(Plain-text document sources)
════════════════

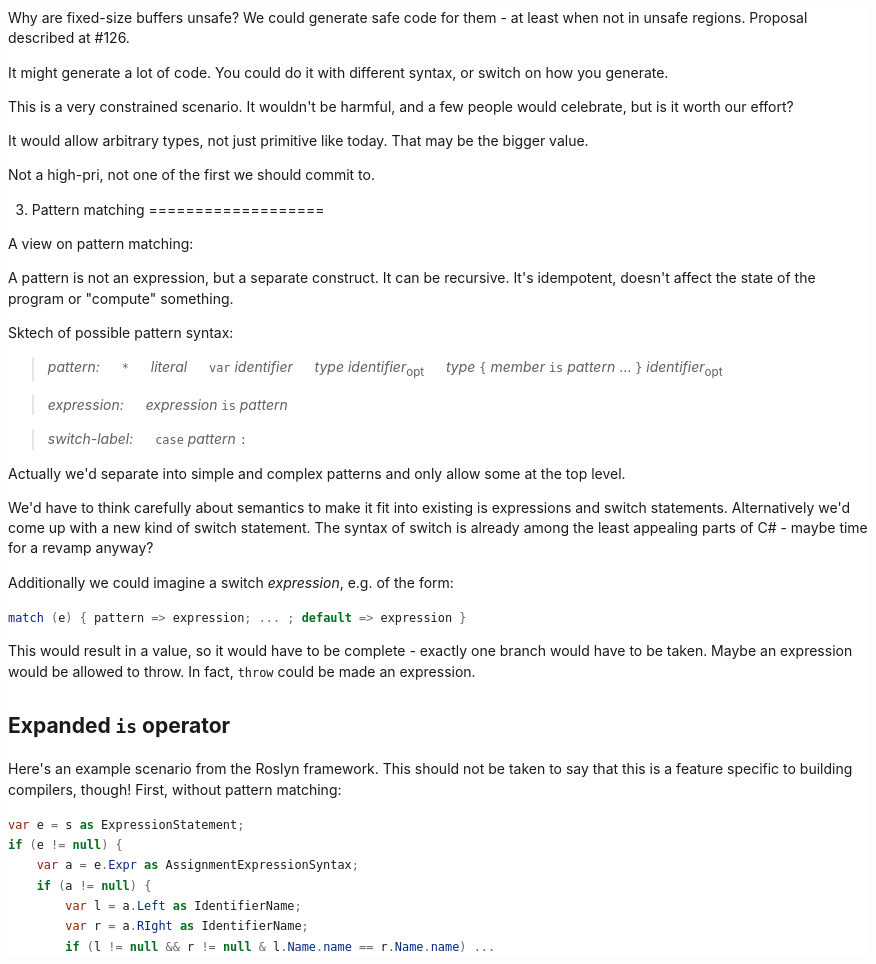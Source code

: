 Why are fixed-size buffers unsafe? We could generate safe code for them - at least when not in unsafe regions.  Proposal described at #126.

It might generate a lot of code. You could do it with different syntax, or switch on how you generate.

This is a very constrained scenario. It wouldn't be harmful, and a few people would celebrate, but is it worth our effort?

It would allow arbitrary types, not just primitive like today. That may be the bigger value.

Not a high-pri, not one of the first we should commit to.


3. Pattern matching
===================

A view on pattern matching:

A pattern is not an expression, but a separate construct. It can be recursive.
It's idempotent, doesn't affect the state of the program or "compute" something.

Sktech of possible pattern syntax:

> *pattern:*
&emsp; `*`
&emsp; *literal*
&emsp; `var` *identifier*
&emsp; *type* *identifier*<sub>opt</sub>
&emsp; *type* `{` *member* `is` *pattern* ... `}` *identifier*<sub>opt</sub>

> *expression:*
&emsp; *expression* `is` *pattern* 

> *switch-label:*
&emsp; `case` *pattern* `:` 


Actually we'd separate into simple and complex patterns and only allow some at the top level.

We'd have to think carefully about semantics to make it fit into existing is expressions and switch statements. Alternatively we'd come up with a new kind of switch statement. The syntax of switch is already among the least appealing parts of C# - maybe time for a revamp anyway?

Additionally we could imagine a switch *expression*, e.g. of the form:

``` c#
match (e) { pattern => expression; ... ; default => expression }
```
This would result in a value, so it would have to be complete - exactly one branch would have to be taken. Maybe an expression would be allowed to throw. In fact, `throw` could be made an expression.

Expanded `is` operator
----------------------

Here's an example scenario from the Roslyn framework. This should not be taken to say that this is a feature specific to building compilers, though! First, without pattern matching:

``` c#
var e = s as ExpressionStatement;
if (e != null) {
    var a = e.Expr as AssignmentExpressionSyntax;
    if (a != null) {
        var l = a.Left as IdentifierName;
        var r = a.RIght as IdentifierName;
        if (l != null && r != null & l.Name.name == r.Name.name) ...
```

════════════════

◆ Task item: How many lines of the data contain the word "matching"? Answer with the number alone.

◆ Output: 3